The sightings this week were relatively good, although we sadly didn’t get to enjoy the bounty of wild dog viewing as we had been blessed with the week before; our big pack didn’t show themselves, but we did have an afternoon with a smaller pack of four wild dogs when they were spotted chasing kudus around Tanda Tula Safari Camp, and Monique radioed to tell us what she had seen. The guides did manage to locate them, but keeping track of such a small pack was a real challenge last we saw of them was the pack dashing off after a herd of impalas in windy conditions that prevented us from hearing if they had any success.

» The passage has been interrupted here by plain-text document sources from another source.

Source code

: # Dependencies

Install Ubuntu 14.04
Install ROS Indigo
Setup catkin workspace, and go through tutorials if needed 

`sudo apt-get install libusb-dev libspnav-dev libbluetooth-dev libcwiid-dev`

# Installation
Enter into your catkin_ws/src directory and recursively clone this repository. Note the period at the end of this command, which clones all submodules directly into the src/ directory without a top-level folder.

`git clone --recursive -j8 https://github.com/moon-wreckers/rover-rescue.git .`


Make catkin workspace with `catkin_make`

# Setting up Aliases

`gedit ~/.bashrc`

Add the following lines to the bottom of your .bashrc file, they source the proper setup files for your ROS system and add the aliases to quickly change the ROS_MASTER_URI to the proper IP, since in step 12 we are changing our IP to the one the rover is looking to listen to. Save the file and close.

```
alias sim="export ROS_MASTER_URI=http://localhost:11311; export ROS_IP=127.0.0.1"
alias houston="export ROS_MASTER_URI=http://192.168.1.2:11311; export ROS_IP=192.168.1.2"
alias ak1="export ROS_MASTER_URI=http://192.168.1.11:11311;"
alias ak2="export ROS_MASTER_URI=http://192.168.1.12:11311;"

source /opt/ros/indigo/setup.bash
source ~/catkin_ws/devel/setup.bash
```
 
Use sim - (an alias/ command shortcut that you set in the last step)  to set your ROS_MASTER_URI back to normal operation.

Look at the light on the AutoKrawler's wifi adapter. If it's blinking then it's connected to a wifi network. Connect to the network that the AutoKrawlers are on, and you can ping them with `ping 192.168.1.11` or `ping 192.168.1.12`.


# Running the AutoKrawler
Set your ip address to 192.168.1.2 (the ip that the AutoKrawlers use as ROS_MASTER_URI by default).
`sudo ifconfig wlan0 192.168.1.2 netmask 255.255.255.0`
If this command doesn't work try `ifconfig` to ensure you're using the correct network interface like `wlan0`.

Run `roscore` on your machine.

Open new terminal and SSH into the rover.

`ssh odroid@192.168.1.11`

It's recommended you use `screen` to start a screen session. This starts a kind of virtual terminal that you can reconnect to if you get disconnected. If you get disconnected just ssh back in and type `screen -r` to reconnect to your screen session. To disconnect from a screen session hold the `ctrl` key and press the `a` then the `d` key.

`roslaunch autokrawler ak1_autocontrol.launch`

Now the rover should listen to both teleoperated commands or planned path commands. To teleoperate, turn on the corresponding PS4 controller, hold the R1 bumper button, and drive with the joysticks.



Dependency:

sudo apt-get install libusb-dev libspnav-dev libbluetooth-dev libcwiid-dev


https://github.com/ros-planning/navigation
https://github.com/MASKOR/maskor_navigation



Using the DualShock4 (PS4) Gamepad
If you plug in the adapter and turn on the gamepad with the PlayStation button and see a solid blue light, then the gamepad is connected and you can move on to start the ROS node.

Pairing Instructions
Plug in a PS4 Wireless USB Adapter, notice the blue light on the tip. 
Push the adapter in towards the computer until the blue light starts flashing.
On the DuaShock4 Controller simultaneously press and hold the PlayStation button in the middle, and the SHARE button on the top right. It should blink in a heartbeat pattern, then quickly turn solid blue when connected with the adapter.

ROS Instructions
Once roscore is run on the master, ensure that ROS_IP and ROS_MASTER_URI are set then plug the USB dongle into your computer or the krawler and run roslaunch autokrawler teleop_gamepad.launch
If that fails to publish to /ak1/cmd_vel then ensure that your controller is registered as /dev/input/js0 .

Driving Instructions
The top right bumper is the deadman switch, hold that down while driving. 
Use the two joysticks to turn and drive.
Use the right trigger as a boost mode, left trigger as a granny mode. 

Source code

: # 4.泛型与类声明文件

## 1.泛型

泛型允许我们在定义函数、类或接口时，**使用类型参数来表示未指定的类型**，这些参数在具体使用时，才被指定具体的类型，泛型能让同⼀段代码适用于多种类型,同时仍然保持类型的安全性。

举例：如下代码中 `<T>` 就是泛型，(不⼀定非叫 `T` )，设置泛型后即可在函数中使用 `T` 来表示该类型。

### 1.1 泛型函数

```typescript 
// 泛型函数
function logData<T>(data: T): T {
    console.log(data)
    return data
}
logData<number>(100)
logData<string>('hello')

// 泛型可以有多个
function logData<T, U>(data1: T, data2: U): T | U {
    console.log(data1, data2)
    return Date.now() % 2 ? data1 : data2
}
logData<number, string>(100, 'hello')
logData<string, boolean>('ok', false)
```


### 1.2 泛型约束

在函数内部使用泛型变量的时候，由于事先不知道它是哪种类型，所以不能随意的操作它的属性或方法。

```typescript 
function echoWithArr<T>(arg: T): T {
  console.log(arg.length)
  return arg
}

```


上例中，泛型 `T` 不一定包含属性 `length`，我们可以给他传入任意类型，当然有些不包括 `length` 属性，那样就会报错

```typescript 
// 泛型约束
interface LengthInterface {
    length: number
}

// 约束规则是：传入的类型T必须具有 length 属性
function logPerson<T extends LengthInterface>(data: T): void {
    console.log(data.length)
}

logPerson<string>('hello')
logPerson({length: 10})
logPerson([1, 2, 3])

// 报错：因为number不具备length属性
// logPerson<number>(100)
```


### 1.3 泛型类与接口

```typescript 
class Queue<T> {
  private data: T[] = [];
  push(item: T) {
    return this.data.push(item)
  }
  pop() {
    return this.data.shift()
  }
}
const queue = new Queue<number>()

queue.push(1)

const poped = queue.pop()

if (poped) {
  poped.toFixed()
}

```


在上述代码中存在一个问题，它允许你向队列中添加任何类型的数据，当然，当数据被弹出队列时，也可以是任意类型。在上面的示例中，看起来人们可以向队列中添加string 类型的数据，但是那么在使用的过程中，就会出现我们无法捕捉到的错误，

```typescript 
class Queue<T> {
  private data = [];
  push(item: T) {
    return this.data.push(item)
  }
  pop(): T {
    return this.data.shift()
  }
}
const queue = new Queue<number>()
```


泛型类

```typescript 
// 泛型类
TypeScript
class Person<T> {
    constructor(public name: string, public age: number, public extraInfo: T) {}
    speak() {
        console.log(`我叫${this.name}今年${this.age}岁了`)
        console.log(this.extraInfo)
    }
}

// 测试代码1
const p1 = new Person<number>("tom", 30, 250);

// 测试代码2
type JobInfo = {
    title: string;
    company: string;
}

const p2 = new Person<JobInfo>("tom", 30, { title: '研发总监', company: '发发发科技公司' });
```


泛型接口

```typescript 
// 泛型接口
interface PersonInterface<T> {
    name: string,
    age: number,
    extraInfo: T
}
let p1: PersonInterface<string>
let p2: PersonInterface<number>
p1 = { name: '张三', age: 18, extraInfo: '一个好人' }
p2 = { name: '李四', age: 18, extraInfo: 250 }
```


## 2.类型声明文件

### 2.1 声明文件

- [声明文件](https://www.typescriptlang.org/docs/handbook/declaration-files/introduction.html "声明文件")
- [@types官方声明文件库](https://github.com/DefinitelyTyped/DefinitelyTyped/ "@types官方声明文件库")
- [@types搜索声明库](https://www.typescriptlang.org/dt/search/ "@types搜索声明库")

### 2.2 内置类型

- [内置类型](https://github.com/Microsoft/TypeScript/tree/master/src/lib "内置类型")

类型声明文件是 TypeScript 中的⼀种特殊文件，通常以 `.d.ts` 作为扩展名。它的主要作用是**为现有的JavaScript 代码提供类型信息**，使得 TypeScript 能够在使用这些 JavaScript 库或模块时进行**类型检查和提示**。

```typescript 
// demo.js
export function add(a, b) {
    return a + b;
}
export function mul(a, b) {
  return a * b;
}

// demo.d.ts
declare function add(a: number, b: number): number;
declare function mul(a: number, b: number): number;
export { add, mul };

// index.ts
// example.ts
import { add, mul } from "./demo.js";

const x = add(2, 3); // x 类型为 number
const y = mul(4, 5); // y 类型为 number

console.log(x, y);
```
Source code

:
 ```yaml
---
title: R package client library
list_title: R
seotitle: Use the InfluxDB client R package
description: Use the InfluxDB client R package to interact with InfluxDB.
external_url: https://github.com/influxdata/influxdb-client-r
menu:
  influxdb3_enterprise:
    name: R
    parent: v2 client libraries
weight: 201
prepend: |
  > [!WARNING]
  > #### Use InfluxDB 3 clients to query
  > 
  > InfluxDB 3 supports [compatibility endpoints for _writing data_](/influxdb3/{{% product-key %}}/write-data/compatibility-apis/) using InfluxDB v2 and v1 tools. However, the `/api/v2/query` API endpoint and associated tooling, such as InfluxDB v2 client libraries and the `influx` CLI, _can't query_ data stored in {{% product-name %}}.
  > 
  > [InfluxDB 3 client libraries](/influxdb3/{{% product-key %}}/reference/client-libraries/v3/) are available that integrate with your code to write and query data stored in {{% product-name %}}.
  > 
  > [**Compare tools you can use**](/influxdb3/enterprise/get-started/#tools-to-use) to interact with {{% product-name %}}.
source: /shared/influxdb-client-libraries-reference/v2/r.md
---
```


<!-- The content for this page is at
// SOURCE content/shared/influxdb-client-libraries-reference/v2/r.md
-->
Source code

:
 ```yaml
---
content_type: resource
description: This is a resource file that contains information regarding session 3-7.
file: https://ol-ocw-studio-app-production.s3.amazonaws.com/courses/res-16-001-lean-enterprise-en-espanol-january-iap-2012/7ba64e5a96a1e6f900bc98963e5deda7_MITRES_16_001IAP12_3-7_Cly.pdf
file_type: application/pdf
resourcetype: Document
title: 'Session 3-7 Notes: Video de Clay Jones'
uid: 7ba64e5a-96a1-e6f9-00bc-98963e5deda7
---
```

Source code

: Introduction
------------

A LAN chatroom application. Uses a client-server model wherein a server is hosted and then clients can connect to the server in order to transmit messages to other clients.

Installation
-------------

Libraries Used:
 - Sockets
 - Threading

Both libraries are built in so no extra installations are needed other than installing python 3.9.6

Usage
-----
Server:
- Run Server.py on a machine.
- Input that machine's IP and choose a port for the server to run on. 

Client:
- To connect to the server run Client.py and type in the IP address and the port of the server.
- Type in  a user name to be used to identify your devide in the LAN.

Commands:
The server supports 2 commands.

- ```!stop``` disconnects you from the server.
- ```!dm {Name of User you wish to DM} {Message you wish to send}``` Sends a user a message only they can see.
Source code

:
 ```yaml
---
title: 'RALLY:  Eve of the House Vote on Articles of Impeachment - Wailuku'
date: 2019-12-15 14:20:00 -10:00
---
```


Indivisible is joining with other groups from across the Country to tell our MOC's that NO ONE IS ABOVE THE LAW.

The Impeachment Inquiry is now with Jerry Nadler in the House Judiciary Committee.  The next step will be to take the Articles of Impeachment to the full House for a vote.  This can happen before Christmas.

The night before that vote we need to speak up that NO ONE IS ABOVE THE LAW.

The windy weather that accompanied us for a few of the days of the past week led to some hunting success for our leopards; Xigodo spent four days on an impala kill hoisted up a Marula tree on our access road close to camp. Marula Jnr also spent three days with two impala kills on the Klaserie boundary after a a good nights worth of hunting. It’s the first time I have seen her in ages, and she really is a stunning leopard, even if she is somewhat shier than her late mother. Nyeleti was very quiet this past week, as was the increasingly elusive Thumbela.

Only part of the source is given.